(Brief) Copy word for word the lines of the records below, beginning at the one with "Перевод Homestead - майнкрафт" and finishing at the one with "### Dependencies", ends included, but none of the pictures.

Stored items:
· · · · · · ·

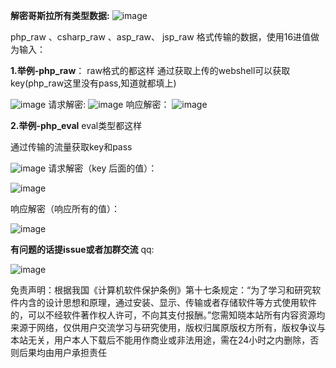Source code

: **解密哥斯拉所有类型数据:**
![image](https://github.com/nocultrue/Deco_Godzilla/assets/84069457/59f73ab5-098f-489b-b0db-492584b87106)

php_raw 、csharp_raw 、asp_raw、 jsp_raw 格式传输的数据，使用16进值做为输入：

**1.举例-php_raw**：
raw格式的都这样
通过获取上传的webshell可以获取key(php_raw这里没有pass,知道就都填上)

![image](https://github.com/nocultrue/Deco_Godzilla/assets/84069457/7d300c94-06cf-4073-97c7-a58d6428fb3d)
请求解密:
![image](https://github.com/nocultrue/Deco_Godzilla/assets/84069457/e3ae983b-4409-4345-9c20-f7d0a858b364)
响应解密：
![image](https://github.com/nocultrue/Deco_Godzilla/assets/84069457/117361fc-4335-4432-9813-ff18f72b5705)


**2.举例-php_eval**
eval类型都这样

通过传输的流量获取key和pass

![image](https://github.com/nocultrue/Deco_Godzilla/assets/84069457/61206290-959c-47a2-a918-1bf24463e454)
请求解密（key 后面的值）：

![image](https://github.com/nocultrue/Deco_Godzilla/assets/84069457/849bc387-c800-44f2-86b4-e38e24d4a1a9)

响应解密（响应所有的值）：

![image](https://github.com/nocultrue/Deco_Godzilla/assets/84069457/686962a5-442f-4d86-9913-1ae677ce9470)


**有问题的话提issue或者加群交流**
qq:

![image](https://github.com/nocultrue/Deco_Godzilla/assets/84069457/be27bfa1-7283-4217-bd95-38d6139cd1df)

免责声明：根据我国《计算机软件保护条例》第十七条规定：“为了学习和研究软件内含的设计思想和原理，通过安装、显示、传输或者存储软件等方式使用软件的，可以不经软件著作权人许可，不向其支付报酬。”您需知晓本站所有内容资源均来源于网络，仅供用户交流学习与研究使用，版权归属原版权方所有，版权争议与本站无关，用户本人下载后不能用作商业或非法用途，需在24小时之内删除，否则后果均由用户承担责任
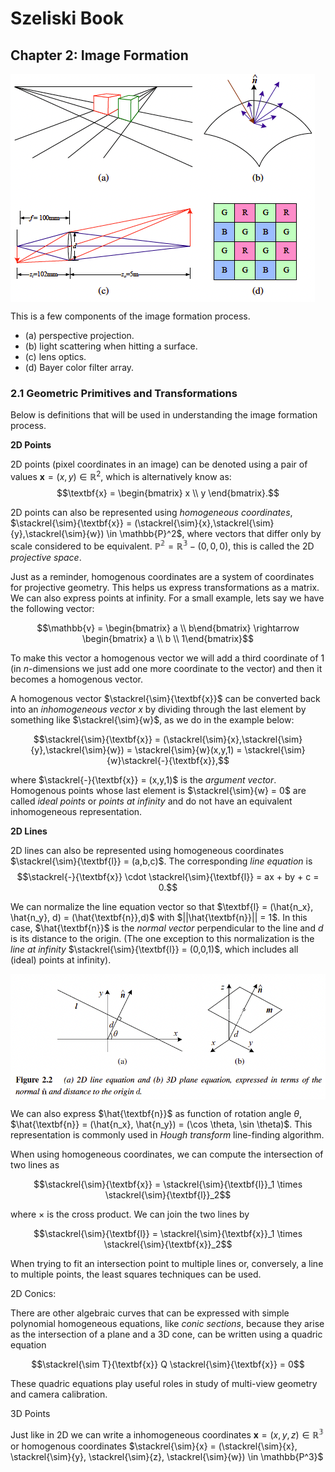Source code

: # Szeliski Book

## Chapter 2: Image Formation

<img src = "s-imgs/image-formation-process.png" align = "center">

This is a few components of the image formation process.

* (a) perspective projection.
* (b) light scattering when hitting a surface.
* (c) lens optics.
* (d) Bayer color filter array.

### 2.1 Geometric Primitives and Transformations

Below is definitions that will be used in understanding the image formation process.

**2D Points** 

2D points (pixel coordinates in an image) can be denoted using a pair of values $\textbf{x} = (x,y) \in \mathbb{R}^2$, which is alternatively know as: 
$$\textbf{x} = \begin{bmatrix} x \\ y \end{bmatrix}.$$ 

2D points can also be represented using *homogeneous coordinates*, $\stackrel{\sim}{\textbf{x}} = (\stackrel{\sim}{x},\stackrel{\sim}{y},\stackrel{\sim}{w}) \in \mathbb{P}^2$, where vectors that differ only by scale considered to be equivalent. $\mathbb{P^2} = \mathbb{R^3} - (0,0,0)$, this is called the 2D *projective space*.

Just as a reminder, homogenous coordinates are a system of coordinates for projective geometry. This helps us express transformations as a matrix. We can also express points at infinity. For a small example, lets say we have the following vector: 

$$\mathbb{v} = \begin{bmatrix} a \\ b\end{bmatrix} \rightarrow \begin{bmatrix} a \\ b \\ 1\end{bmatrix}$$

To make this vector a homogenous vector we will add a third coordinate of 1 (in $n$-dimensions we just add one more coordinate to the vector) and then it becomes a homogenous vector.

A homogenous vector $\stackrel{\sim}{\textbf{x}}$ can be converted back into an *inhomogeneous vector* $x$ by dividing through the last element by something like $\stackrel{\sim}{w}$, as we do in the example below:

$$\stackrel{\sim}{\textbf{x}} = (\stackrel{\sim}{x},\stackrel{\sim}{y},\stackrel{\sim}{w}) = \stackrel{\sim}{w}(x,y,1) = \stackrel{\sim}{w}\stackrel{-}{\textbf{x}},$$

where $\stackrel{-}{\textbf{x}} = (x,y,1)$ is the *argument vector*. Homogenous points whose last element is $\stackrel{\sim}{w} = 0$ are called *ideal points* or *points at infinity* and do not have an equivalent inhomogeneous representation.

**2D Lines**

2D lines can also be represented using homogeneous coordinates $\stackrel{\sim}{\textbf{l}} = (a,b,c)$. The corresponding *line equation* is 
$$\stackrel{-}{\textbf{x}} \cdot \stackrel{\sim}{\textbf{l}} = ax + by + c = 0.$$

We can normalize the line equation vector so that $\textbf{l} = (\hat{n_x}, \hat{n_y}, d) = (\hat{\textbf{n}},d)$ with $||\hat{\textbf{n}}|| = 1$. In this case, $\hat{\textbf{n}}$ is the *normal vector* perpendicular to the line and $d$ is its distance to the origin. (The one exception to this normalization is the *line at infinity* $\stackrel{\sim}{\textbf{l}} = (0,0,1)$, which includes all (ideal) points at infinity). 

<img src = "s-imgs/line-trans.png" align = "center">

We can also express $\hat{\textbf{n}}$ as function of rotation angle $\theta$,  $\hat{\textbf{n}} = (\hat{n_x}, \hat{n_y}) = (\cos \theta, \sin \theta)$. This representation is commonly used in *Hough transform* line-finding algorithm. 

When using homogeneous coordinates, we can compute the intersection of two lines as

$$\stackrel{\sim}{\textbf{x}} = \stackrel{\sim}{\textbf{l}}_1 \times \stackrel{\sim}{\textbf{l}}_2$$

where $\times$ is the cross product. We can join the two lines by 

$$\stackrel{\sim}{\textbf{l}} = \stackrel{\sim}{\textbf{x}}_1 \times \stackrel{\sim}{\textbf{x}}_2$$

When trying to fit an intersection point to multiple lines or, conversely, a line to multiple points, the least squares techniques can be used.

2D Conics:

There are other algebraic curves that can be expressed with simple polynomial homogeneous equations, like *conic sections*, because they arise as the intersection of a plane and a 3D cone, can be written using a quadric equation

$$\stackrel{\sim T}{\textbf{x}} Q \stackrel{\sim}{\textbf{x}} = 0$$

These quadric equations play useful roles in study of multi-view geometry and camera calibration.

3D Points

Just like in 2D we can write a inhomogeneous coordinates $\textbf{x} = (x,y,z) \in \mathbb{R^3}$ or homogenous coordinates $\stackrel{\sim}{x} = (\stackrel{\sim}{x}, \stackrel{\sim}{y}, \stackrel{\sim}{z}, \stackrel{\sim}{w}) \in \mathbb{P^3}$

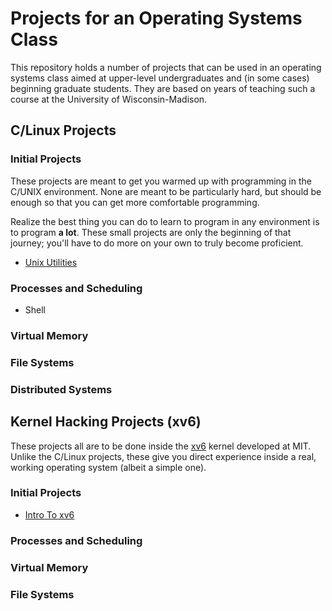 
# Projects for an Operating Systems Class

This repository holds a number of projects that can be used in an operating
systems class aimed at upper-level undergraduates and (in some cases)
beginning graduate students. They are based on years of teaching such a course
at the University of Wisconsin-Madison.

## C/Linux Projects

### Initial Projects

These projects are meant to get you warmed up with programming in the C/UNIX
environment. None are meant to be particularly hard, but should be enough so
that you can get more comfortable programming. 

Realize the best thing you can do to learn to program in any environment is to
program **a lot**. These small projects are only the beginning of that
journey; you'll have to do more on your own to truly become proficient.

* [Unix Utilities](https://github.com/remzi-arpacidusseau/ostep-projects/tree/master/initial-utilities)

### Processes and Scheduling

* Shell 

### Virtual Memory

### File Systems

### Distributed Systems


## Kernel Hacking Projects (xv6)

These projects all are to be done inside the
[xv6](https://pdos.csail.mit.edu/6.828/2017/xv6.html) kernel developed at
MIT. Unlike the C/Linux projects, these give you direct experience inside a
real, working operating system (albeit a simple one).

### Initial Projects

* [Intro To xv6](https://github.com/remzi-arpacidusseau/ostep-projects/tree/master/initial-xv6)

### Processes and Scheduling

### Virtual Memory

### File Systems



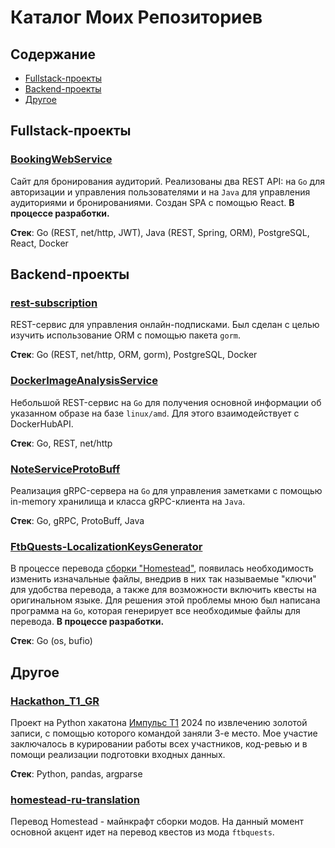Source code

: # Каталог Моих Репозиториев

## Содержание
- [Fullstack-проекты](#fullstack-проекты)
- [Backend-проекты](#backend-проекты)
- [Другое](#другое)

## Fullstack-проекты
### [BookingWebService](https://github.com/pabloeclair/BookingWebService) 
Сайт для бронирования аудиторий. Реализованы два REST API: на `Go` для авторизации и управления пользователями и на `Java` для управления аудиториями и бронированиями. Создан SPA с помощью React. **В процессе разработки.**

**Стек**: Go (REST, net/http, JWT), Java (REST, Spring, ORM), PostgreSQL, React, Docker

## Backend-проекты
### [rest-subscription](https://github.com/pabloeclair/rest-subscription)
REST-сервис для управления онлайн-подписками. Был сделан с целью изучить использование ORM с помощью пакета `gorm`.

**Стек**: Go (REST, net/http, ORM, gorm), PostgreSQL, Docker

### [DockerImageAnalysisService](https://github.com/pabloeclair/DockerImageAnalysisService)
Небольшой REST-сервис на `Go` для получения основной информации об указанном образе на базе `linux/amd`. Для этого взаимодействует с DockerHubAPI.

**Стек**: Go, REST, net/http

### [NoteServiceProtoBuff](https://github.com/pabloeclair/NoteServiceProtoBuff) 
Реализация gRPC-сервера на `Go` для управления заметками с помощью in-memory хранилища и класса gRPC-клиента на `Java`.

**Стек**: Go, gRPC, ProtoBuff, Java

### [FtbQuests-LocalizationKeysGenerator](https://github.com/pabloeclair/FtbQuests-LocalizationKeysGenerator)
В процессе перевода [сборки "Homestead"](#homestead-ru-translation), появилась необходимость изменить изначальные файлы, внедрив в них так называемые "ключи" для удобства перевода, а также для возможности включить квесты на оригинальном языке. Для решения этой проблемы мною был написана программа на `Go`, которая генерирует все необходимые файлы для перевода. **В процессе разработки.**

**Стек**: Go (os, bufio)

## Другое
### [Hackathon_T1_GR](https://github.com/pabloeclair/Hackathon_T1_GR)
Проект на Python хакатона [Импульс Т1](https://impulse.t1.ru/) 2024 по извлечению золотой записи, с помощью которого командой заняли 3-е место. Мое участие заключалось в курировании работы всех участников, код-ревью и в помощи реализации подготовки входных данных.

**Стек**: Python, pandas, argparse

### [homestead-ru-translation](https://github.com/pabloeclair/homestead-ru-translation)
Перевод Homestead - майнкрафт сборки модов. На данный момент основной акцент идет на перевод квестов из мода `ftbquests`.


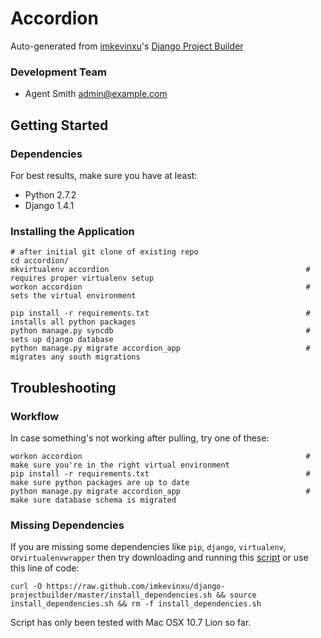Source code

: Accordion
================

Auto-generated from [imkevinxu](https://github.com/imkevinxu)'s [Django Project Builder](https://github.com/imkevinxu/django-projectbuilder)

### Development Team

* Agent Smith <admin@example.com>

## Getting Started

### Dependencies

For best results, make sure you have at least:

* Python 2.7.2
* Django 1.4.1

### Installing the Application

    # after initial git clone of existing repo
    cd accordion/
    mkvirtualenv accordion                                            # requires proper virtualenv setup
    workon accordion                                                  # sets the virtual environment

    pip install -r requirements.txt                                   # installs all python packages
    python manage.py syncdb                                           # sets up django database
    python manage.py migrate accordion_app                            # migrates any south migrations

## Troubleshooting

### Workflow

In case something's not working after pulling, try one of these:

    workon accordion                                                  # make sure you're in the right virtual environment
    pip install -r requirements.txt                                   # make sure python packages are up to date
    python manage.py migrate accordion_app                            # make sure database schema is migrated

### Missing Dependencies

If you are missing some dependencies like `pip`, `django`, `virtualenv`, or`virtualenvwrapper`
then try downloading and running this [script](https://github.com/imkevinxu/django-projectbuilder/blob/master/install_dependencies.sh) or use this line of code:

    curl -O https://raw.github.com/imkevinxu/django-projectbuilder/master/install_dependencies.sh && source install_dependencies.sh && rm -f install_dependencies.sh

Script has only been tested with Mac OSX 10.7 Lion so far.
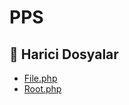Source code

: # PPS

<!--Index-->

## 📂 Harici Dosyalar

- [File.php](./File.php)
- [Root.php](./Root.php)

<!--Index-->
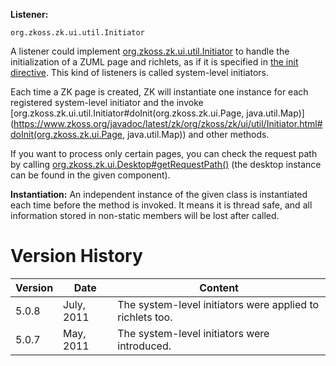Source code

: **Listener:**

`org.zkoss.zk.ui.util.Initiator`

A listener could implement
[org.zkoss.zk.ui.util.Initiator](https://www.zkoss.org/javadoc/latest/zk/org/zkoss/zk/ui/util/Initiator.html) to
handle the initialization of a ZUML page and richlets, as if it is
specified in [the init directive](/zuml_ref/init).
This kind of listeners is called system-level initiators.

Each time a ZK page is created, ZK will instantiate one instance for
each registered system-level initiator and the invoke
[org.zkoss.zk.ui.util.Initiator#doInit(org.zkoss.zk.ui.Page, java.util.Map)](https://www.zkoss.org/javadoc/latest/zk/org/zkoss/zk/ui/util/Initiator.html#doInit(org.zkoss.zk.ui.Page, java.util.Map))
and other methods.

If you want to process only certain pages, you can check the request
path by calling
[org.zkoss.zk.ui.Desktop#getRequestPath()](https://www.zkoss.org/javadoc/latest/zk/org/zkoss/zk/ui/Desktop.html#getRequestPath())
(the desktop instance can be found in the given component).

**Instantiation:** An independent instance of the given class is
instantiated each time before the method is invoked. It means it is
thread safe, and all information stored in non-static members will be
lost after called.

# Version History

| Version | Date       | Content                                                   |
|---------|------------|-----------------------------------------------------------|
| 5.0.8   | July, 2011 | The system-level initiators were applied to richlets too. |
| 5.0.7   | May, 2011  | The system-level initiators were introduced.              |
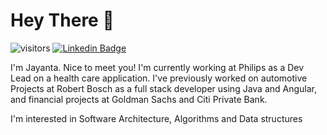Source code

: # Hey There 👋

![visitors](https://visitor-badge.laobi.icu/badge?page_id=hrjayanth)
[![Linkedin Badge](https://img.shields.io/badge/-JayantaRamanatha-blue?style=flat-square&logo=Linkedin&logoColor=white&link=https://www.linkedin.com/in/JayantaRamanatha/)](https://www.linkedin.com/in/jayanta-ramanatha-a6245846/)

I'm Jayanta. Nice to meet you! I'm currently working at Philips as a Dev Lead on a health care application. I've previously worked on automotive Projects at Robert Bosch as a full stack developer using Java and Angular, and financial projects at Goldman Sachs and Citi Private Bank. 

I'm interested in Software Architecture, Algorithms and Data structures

· · · · · · ·

(Task answer)
Перевод Homestead - майнкрафт сборки модов. На данный момент основной акцент идет на перевод квестов из мода `ftbquests`.


Source code

: Accordion
================

Auto-generated from [imkevinxu](https://github.com/imkevinxu)'s [Django Project Builder](https://github.com/imkevinxu/django-projectbuilder)

### Development Team

* Agent Smith <admin@example.com>

## Getting Started

### Dependencies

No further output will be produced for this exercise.